President Obama has repeatedly cited both GDP growth and the number of jobs created since he took office in 2009. The fact is that these jobs are qualitatively different from those that preceded them in ways that growing political disaffection is making evident. And here’s the joke— once GDP growth and jobs gained or lost are discounted there is little left for capitalist politicians and economists to sell. Both measures are generic in the sense that they are categorical, they hide more than they illuminate by design. The economists who developed them tended to be quite humble about their broader social significance. Those that followed have little else to support their ideologies.

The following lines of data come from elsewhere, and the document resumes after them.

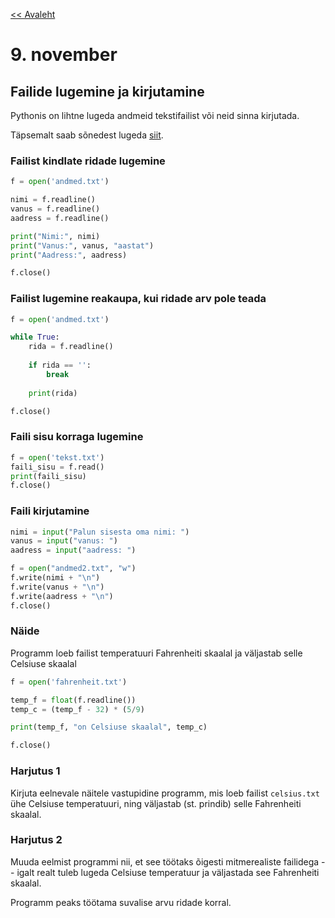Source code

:[<< Avaleht](/)

<style>
.pre {
    font-family: monospace;
    white-space: pre;
}

aside.notice {
    background-color:#fffed6;
    border-color: black;
    border-width: 1px;
    padding: 10px;
    margin-bottom: 20px;
}

</style>

# 9. november 

## Failide lugemine ja kirjutamine

Pythonis on lihtne lugeda andmeid tekstifailist või neid sinna kirjutada.

Täpsemalt saab sõnedest lugeda [siit](http://progeopik.cs.ut.ee/02_lihtlaused.html#failide-lugemine-reakaupa).

### Failist kindlate ridade lugemine

```python
f = open('andmed.txt')

nimi = f.readline()
vanus = f.readline()
aadress = f.readline()

print("Nimi:", nimi)
print("Vanus:", vanus, "aastat")
print("Aadress:", aadress)

f.close()
```

### Failist lugemine reakaupa, kui ridade arv pole teada

```python
f = open('andmed.txt')

while True:
    rida = f.readline()
    
    if rida == '':
        break
    
    print(rida)

f.close()
```

### Faili sisu korraga lugemine

```python
f = open('tekst.txt')
faili_sisu = f.read()
print(faili_sisu)
f.close()
```

### Faili kirjutamine
```python
nimi = input("Palun sisesta oma nimi: ")
vanus = input("vanus: ")
aadress = input("aadress: ")

f = open("andmed2.txt", "w")
f.write(nimi + "\n")
f.write(vanus + "\n")
f.write(aadress + "\n")
f.close()
```


### Näide
Programm loeb failist temperatuuri Fahrenheiti skaalal ja väljastab selle Celsiuse skaalal

```python
f = open('fahrenheit.txt')

temp_f = float(f.readline())
temp_c = (temp_f - 32) * (5/9)

print(temp_f, "on Celsiuse skaalal", temp_c)

f.close()
```

### Harjutus 1
Kirjuta eelnevale näitele vastupidine programm, mis loeb failist `celsius.txt` ühe Celsiuse temperatuuri, ning väljastab (st. prindib) selle Fahrenheiti skaalal.

### Harjutus 2
Muuda eelmist programmi nii, et see töötaks õigesti mitmerealiste failidega -- igalt realt tuleb lugeda Celsiuse temperatuur ja väljastada see Fahrenheiti skaalal.

Programm peaks töötama suvalise arvu ridade korral.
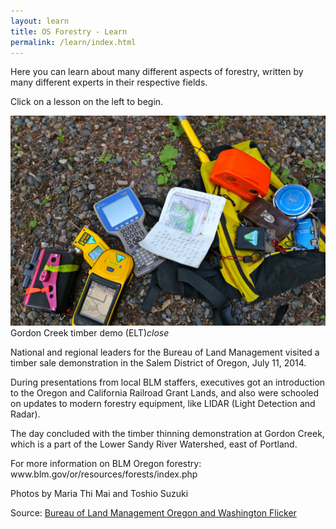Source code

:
 ```yaml
---
layout: learn
title: OS Forestry - Learn
permalink: /learn/index.html
---
```


Here you can learn about many different aspects of forestry, written by many different experts in their respective fields.

Click on a lesson on the left to begin.



<div class="card">
	<div class="card-image waves-effect waves-block waves-light">
		<img class="activator" src="/assets/img/learn_index_gear.jpg">
	</div>
	<div class="card-reveal blue-grey darken-3 white-text">
		<span class="card-title">Gordon Creek timber demo (ELT)<i class="material-icons right">close</i></span>
		<p>National and regional leaders for the Bureau of Land Management visited a timber sale demonstration in the Salem District of Oregon, July 11, 2014.</p>
		<p>During presentations from local BLM staffers, executives got an introduction to the Oregon and California Railroad Grant Lands, and also were schooled on updates to modern forestry equipment, like LIDAR (Light Detection and Radar).</p>
		<p>The day concluded with the timber thinning demonstration at Gordon Creek, which is a part of the Lower Sandy River Watershed, east of Portland.</p>
		<p>For more information on BLM Oregon forestry: www.blm.gov/or/resources/forests/index.php</p>
		<p>Photos by Maria Thi Mai and Toshio Suzuki</p>
		<p>Source: <a class="orange-text text-lighten-3" href="https://www.flickr.com/photos/blmoregon/14639744776/">Bureau of Land Management Oregon and Washington Flicker</a></p>
	</div>
</div>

Anyone with eyes can see that capitalism has changed the Western world. The question not asked is what was lost for what has been gained? Capitalism exists as the choice between Coke or Pepsi, not at the level of people living their lives as they see fit. The ISDS (Investor-State Dispute Settlement) provisions of Barack Obama’s TPP and TTIP ‘trade’ agreements lay bare the imperialist goals that have been behind ‘free-trade’ policies since Jimmy Carter was in office. The goals of the American political establishment are those of Wall Street and major corporations, not monolithic except in the sense of promoting systems of domination and control
Hillary Clinton and the other Presidential candidates are bit players here. It isn’t that an ‘outsider’ candidate like Bernie Sanders can’t affect the trajectory of Western capitalism. But the challenge of doing so goes far beyond issues to be resolved through electoral politics. That the ideas and practices used to ‘manage’ slaves still dominate the economic programs of the American political establishment speaks to the persistence of Western imperialism. Capitalism is the ideology of this imperialism as can be seen by what its proponents do and don’t ‘count’ as its product. And the most effective proponents of this program come from the nominal Party of the working class, the Democrats.